P. Lapousterle : Gérée par la région ?

C. Millon : Non. Gérée par les partenaires sociaux, mais au niveau décentralisé, c'est-à-dire proches des entreprises et du marché du travail. Ce sont des réformes qui paraissent toutes simples, mais qui ne sont pas mises en œuvre. Les pouvoirs publics, le gouvernement, ont intérêt à faire preuve d'audace dans ce domaine. On s'aperçoit dans les pays étrangers comme en Suède que c'est en rapprochant les citoyens des institutions qui les prennent en charge qu'on arrive à résoudre les questions.

P. Lapousterle : C. Blanc doit-il céder aux revendications des syndicats ?

C. Millon : Il faut que le nouveau président rétablisse un climat social et les conditions du dialogue. Je lui fais confiance. À lui de prendre les méthodes qui conviennent. Il faut que les syndicats et les salariés comprennent que si Air France continue sur sa lancée d'aujourd'hui avec le déficit et les pertes de parts de marché, c'est la compagnie nationale qui est en jeu.
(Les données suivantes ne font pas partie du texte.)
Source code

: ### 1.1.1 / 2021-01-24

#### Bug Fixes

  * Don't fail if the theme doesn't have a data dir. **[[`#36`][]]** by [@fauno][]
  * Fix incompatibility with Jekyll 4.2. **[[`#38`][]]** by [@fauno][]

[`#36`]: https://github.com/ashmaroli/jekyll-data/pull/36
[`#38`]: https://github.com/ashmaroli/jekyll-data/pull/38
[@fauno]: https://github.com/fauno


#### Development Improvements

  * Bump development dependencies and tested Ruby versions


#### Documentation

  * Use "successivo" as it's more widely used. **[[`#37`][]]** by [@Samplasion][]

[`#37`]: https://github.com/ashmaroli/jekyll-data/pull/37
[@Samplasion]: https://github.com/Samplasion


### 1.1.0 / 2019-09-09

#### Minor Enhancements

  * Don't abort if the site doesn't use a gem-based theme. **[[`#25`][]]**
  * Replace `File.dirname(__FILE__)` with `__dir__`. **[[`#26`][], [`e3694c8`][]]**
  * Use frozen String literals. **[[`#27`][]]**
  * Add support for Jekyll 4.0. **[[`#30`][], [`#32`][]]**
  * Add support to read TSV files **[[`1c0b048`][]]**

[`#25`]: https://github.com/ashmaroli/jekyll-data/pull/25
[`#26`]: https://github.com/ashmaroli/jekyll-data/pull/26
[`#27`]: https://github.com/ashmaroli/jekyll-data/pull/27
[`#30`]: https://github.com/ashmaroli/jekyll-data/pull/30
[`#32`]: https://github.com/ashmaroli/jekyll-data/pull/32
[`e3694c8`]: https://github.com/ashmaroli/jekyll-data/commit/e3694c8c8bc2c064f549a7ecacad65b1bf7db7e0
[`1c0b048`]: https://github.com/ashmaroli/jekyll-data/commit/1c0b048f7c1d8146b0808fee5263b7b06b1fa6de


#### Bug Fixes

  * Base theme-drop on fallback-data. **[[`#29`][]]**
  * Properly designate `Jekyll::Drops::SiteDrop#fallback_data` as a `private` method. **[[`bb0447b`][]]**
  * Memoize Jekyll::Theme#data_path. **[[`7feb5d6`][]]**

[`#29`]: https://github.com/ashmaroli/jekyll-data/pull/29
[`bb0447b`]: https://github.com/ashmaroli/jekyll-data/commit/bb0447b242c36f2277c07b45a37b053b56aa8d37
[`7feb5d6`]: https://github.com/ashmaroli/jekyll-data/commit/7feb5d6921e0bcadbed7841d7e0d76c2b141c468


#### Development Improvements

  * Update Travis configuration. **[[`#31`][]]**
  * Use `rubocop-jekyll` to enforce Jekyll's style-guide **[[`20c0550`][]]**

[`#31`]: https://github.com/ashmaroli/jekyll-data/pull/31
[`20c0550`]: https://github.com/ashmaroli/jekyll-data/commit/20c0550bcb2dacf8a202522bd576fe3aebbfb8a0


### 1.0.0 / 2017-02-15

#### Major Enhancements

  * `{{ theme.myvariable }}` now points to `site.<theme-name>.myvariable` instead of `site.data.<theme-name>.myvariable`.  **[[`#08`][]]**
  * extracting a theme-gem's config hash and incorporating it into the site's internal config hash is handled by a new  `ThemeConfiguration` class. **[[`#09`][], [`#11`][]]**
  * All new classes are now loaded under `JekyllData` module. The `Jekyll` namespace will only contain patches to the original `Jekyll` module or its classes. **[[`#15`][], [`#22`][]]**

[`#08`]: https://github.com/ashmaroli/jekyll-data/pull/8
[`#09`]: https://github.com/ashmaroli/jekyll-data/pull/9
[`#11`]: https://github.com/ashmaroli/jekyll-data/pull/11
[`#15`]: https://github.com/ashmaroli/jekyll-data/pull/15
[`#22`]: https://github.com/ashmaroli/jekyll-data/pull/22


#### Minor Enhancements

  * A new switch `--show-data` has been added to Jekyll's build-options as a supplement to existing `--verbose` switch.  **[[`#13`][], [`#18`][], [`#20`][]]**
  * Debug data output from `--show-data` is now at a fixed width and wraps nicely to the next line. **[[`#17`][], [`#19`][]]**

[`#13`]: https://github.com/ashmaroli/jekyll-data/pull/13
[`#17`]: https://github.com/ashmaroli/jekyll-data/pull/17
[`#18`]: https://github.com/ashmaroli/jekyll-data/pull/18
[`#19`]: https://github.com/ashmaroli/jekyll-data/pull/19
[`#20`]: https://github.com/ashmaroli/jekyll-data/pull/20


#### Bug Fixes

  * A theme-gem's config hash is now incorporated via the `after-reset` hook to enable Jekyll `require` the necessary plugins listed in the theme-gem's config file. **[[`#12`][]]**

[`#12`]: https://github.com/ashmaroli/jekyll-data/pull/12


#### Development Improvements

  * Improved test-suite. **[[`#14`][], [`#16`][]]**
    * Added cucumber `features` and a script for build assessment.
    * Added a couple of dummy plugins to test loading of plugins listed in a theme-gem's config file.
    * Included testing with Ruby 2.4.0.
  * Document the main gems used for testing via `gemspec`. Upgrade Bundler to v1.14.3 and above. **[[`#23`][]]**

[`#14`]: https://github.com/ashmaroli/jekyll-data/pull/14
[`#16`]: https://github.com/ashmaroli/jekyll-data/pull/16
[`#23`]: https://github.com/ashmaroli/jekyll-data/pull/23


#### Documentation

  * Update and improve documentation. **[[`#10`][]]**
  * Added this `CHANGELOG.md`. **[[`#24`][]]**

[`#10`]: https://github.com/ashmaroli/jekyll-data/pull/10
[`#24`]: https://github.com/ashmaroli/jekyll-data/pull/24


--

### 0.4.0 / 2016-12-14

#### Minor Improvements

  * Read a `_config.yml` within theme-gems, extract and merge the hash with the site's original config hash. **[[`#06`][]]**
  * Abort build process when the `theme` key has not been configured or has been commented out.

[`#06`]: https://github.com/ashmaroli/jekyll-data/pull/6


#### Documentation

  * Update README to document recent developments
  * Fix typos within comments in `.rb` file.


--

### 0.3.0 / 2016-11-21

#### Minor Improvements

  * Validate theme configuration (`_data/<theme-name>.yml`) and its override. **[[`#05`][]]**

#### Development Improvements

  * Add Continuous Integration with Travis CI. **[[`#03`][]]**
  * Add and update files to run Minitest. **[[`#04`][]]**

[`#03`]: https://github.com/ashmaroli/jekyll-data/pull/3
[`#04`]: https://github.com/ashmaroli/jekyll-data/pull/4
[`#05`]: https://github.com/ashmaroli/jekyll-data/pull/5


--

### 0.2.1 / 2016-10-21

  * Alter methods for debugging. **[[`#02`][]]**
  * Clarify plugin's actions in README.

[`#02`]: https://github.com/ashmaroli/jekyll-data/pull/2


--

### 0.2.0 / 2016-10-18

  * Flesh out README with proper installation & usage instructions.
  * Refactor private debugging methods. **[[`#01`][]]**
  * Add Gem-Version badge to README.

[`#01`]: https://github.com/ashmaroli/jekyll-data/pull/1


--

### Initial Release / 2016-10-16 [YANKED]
C'est une question de vie ou de mort. Il faut tout mettre sur la table et avoir une discussion stricte. Je souhaite que C. Blanc arrive à réinstaurer les nouvelles conditions du dialogue social. Je souhaite qu'il prenne les mesures rigoureuses qui s'imposent pour pouvoir permettre à la France d'avoir une grande compagnie nationale d'aviation.

P. Lapousterle : Dans le cadre du GATT, pourrait-on envisager une discussion Airbus contre agriculture ?

C. Millon : Le GATT se terminera par une négociation où chacun fera des concessions. Je souhaite que le GATT puisse être signer par la France, l'Europe et le monde parce que nos économies sont des économies ouvertes. Il y aura des concessions. Certains devront supporter un certain nombre des efforts. Je souhaite que dans ce cas, les états nationaux aident ceux qui devront faire des efforts à passer cette mauvaise passe. C'est tout le problème de l'agriculture. Il y a des agricultures en France. Certaines souffriront. Il faudra les aider à passer ce mauvais cap.

P. Lapousterle : Voterez-vous la levée d'immunité parlementaire de B. Tapie ?

C. Millon : Je suis respectueux des procédures. Il y a une commission ad hoc mise en place à l'Assemblée, elle étudie son dossier, elle fera des propositions. Laissez-moi attendre les conclusions de cette commission.

P. Lapousterle : Municipales, septembre ou mars 1995 ?

C. Millon : Si c'est possible, réglementairement et légalement, en mars. Je ne vois pas pourquoi il faut changer les échéances.